Waters ? Roger 5 sur 5 !

Philippe Cornet Journaliste musique

Passée par Anvers en mai, la tournée de The Wall conduite par Roger Waters sans le Floyd, poursuit son triomphe international. Occasion marketing de ressortir une intégrale du plus fameux des misanthropes floydiens.

La tournée de Roger va bien, merci. Montée sur un budget de 60 millions de dollars, démarrée le 15 septembre 2010 à Toronto, elle doit se conclure le 25 mars prochain à Rio de Janeiro. Entre-temps, elle aura croisé 141 salles omnisports et stades, gonflant les biceps du box-office international. Les deux dates au Sportpaleis anversois, par exemple, ont ramené une recette de 2 703 230 dollars à la production… Même si c’est du brut (de décoffrage), il est clair que la lubie de conjuguer en concert une idée vieille de plus de trente ans porte encore ses fruits financiers.

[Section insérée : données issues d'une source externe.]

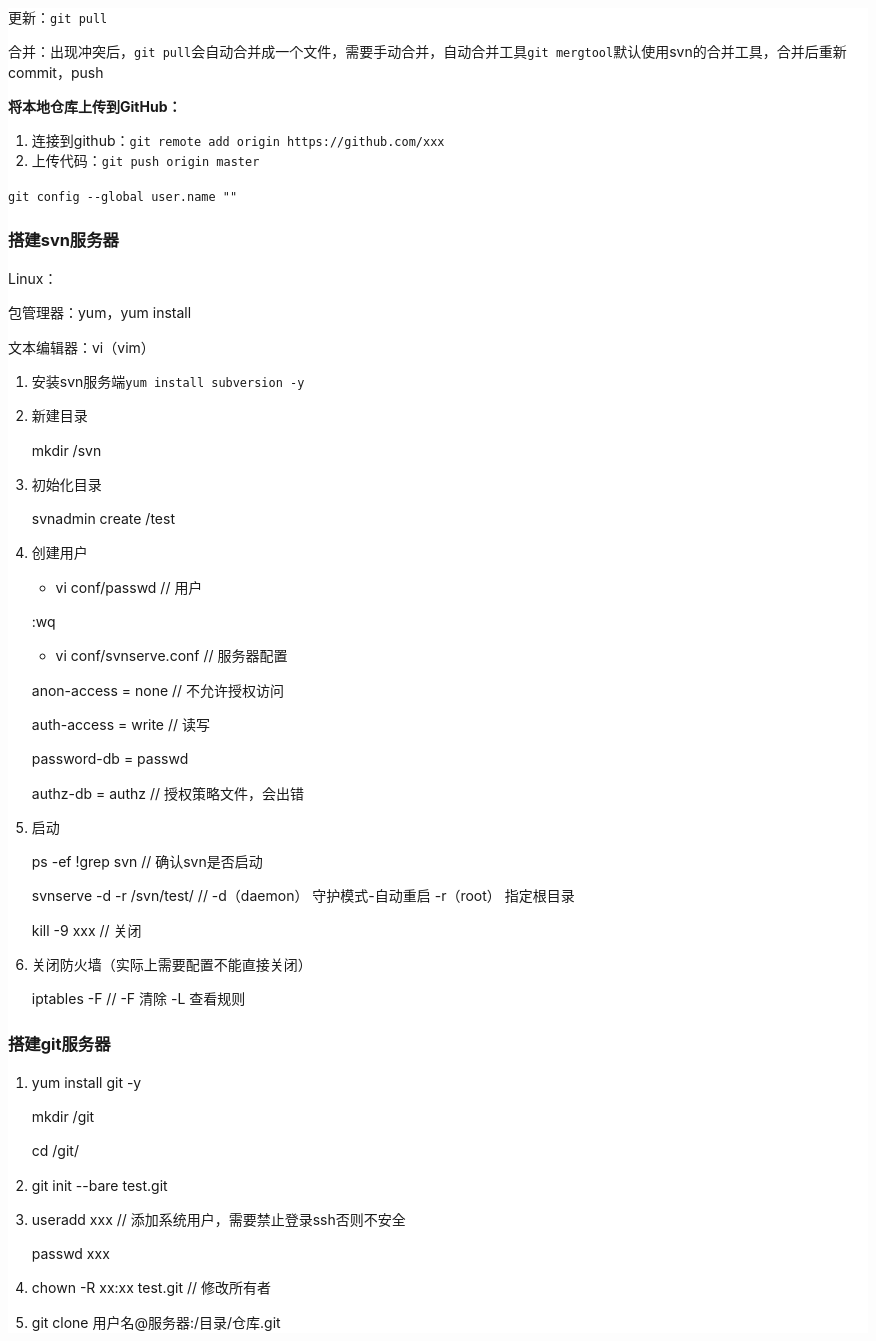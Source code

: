 








更新：`git pull`

合并：出现冲突后，`git pull`会自动合并成一个文件，需要手动合并，自动合并工具`git mergtool`默认使用svn的合并工具，合并后重新commit，push

**将本地仓库上传到GitHub：**

1. 连接到github：`git remote add origin https://github.com/xxx`
2. 上传代码：`git push origin master`

`git config --global user.name "" `

### 搭建svn服务器

Linux：

包管理器：yum，yum install

文本编辑器：vi（vim）

1. 安装svn服务端`yum install subversion -y `

2. 新建目录

   mkdir /svn

3. 初始化目录

   svnadmin create /test

4. 创建用户

   - vi conf/passwd // 用户

   :wq

   - vi conf/svnserve.conf // 服务器配置

   anon-access = none // 不允许授权访问

   auth-access = write // 读写

   password-db = passwd

   authz-db = authz // 授权策略文件，会出错

5. 启动

   ps -ef !grep svn // 确认svn是否启动

   svnserve -d -r /svn/test/ // -d（daemon） 守护模式-自动重启 -r（root） 指定根目录 

   kill -9 xxx // 关闭

6. 关闭防火墙（实际上需要配置不能直接关闭）

   iptables -F // -F 清除 -L 查看规则

### 搭建git服务器

1. yum install git -y

   mkdir /git

   cd /git/

2. git init --bare test.git

3. useradd xxx // 添加系统用户，需要禁止登录ssh否则不安全

   passwd xxx

4. chown -R xx:xx test.git // 修改所有者

5. git clone 用户名@服务器:/目录/仓库.git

Le point de départ de The Wall, proposition perso de Waters aux trois autres musiciens du Pink Floyd à la fin des années 1970, vient du sentiment d’être aspiré vers un tourbillon de gigantisme et d’aliénation… En juillet 1977, irrité par un groupe de fans bruyants à un concert canadien, Waters leur crache dessus […] : il ne cessera dès lors de psychanalyser en musique son geste d’irritation extrême. Le coffret publié à présent par Sony Music, cinq CD et un DVD, ramène cette curieuse impression d’un type voulant sincèrement exposer les effets conjugués de la mondialisation et ses phobies intimes, tout en en exploitant les méthodes, la démesure et les tarifs planétaires ! Un peu comme si les Dardenne faisaient un malheur au box office américain en dénonçant le stupre inné de Hollywood. On ne parle pas de The Wall – uniquement présent dans ce coffret sous forme d’extraits du double live titré In the Flesh – mais des quatre autres albums studios de Waters sortis entre 1984 et 2005 : The Pros and Cons of Hitch Hiking, Radio K.A.O. S., Amused to Death et Ça ira. A l’exception de ce dernier, de pure facture d’opéra, il s’agit de ce que les Américains nomment AOR : Adult Orientated Rock. Ainsi, la première sortie discographique solo de Waters, The Pros and Cons of Hitch Hiking, publiée au printemps 1984, avait été initialement proposée au Floyd qui lui préférera The Wall. Autour d’un thème assez prévisible – les fantasmes adultérins d’un homme en crise de la quarantaine – Waters rassemble des chansons et un casting, Clapton compris, évoquant le Floyd sans l’être vraiment. Le coffret multiplie ainsi les mélodies planantes, la dramatisation inhérente, l’instrumentation postpsychédélique, jette des ombres de Floyd sans en avoir la chair première.

Quand Waters reprend les classiques Time, Money ou Confortably Numb, il manque la chimie cosmique de Gilmour/Mason/Wright, ce dernier mort en 2008. Pour ne pas nier l’intérêt de ce coffret au prix intéressant – environ 35 euros – ou regretter l’absence de la première expérience solo de Waters – la BO du documentaire Music From the Body datée de 1970 – il faut relever le double disque d’opéra Ça ira. Paru en septembre 2005 sur un livret écrit par Etienne Roda-Gil et sa femme, le disque fait bouillir la Révolution française dans une forme d’opéra lyrique plutôt conventionnelle. Même aux oreilles non rompues aux tragédies opératiques, le travail a un air prononcé de déjà entendu. Mais il témoigne aussi de la personnalité de Waters qui, ayant perdu son père soldat dans la Seconde Guerre mondiale, mettra toujours de l’ambition à dépasser les contingences de simple être humain, fût-il rock star billionnaire.

Coffret Roger Waters The Collection, chez Sony Music.